## Exercise
Copy each line below that includes "machine".

◆ ◆ ◆ ◆

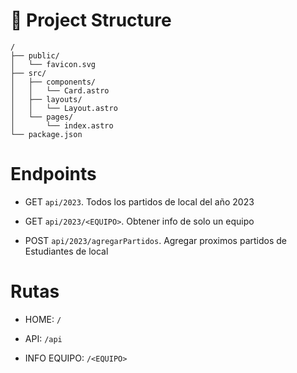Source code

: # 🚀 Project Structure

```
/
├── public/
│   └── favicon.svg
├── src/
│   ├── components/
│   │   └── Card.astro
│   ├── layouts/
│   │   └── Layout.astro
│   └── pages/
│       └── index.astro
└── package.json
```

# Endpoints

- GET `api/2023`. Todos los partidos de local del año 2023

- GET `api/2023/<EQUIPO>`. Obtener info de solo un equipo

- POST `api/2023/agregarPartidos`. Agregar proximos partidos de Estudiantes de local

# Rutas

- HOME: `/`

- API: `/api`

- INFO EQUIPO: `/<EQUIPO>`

◆ ◆ ◆ ◆

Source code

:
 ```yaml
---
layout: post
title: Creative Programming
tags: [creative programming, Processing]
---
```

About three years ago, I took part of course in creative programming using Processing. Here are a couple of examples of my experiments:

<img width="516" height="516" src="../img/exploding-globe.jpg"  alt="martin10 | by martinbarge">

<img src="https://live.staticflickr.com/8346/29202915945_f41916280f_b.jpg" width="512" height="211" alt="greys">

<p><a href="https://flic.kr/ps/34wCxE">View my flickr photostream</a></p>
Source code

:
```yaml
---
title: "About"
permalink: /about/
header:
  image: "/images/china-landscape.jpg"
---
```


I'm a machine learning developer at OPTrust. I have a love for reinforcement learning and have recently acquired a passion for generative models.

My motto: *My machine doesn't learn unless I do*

◆ ◆ ◆ ◆

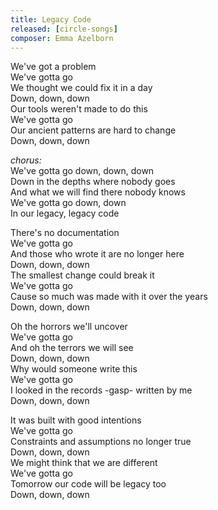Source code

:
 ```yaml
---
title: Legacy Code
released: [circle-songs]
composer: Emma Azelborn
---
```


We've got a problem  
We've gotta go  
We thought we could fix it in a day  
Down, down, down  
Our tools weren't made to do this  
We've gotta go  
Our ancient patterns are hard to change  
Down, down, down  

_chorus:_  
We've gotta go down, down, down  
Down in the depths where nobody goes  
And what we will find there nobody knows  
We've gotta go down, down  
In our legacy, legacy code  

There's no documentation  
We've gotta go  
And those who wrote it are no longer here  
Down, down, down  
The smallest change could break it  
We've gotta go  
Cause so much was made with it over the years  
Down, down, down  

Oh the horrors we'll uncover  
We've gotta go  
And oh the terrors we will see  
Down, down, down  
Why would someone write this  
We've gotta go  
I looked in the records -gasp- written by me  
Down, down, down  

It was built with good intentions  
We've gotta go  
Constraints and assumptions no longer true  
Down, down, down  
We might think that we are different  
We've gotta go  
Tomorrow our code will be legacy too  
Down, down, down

◆ ◆ ◆ ◆

## Result of the exercise
I'm a machine learning developer at OPTrust. I have a love for reinforcement learning and have recently acquired a passion for generative models.
My motto: *My machine doesn't learn unless I do*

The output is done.